When my mother died, we — all four of us plus a cat — lived in a tiny two-bedroom apartment in an Atlanta suburb. Honey was in law school and I was the sole source of income, with the exception of the living expenses included in our student loans. We didn’t have the space to store much of anything, having pared down our own belongings quite brutally before the move from Florida. I was forced to perform a similar exercise with my mother’s possessions, pruning a household full of memories down to a few boxes and plastic bins that had to be culled during weekend trips to her home four-plus hours away.

It was a tear-filled chore made more difficult by the fact that much of it was done alone. Me, in a house that was full of everything that surrounded my mother but not her.
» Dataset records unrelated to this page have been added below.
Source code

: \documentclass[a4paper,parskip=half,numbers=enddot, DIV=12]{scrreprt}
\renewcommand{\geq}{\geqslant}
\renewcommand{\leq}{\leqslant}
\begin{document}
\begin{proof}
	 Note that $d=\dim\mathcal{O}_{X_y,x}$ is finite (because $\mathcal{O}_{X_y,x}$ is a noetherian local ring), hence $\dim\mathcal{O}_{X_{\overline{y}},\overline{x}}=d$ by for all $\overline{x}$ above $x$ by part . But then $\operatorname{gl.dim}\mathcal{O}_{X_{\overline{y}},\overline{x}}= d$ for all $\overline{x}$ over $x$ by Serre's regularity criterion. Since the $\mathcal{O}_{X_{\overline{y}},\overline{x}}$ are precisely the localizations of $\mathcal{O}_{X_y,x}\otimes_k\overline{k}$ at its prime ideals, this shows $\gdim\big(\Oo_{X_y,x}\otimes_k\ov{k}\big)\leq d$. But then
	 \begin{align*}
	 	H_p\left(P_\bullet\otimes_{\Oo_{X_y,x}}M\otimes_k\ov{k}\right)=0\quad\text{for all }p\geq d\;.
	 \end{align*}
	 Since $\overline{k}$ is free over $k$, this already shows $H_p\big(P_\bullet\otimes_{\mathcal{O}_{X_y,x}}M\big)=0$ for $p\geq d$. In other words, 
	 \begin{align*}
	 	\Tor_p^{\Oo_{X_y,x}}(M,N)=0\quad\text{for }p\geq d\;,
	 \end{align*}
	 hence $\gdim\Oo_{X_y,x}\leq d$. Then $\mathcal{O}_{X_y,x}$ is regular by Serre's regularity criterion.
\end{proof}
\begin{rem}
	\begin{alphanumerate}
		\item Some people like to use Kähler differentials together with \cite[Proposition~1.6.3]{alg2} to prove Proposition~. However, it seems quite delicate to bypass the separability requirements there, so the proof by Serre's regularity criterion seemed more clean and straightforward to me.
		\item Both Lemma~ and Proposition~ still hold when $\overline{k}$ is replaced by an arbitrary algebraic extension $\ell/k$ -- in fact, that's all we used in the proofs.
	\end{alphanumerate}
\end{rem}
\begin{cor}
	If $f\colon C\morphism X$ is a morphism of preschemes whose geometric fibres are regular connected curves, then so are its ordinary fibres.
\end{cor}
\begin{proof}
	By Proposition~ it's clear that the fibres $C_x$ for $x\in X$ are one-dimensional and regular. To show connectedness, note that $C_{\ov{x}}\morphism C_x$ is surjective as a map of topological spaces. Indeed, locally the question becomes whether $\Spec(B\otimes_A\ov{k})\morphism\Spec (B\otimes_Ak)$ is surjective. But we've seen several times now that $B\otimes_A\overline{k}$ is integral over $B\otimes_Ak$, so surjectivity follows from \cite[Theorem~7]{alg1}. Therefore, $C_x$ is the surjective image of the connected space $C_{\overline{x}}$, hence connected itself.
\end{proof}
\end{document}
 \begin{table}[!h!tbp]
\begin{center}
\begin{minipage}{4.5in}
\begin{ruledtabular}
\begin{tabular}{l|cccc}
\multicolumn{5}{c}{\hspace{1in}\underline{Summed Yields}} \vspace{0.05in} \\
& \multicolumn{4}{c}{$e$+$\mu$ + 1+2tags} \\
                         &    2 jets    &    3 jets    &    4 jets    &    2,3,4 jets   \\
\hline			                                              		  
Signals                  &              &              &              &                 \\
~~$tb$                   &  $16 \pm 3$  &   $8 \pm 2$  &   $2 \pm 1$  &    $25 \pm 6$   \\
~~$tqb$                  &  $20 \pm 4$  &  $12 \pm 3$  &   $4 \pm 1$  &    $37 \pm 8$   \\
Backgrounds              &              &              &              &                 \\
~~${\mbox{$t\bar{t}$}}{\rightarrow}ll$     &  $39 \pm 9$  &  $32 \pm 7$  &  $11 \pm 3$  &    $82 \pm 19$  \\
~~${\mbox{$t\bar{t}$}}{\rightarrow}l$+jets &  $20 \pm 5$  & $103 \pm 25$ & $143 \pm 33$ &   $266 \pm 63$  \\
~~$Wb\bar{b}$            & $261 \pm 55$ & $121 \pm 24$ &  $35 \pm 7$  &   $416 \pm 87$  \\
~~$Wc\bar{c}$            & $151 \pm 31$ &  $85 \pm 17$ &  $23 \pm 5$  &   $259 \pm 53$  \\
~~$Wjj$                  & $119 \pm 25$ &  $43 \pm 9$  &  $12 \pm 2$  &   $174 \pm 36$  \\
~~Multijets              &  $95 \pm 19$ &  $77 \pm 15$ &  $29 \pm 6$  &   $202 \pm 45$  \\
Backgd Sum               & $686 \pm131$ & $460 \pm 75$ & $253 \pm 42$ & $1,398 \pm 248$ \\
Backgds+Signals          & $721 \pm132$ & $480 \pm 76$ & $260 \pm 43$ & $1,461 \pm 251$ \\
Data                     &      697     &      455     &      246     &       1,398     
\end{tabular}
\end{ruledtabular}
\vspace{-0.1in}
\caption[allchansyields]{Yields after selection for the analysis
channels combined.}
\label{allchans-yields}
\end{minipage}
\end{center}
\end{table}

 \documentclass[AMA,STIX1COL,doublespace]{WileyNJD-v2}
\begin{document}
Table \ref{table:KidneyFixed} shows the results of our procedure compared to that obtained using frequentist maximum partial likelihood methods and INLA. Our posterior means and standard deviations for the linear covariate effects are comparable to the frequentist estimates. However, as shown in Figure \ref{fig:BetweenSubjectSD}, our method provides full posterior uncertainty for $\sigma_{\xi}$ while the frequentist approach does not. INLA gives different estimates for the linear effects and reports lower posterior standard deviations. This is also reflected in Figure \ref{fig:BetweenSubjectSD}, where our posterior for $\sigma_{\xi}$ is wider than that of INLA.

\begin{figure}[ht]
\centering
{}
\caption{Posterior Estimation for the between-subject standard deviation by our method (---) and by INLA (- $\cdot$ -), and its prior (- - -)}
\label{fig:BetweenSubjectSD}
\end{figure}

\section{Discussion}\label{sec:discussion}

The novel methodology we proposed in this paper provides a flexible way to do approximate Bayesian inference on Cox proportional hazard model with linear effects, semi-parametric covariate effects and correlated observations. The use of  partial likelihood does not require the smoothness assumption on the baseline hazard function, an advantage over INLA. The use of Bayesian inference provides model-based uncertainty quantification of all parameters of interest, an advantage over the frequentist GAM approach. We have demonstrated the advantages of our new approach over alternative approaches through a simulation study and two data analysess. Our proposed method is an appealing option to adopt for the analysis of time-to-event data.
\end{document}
Seven years later and it still makes me weep.

To have to whittle down your memories like that really makes you value the mementos you do keep. And one of my greatest treasures is my mother’s sewing machine.

My father likes to tell me the story of buying her this machine. He’s gotten to a stage of life where he tends to repeat himself, and while I’ve heard the story so many times, I am so hungry for the things that tie to my mother that I listen to it again and again. It’s hard to say how true it is; I’ve noticed that Dad’s stories sometimes veer away from what I remember. Could be a matter of perspective or maybe he’s just romanticizing the past. Regardless, the story my father relates goes something like this:

The two met while my father was stationed in Germany with the Army. My mother — a native German — was working on post and eventually gave in to my dad’s persistent requests for a date. They were married maybe three months later. They were really young, I think he was 19 and she was 18, and setting up house for the first time. Mom told him she could cook and sew, and Dad promptly bought her a Betty Crocker cookbook so she could cook traditional American fare and a sewing machine so she could make her own clothes. And my mother promptly learned how to cook and sew since the truth was she could do neither.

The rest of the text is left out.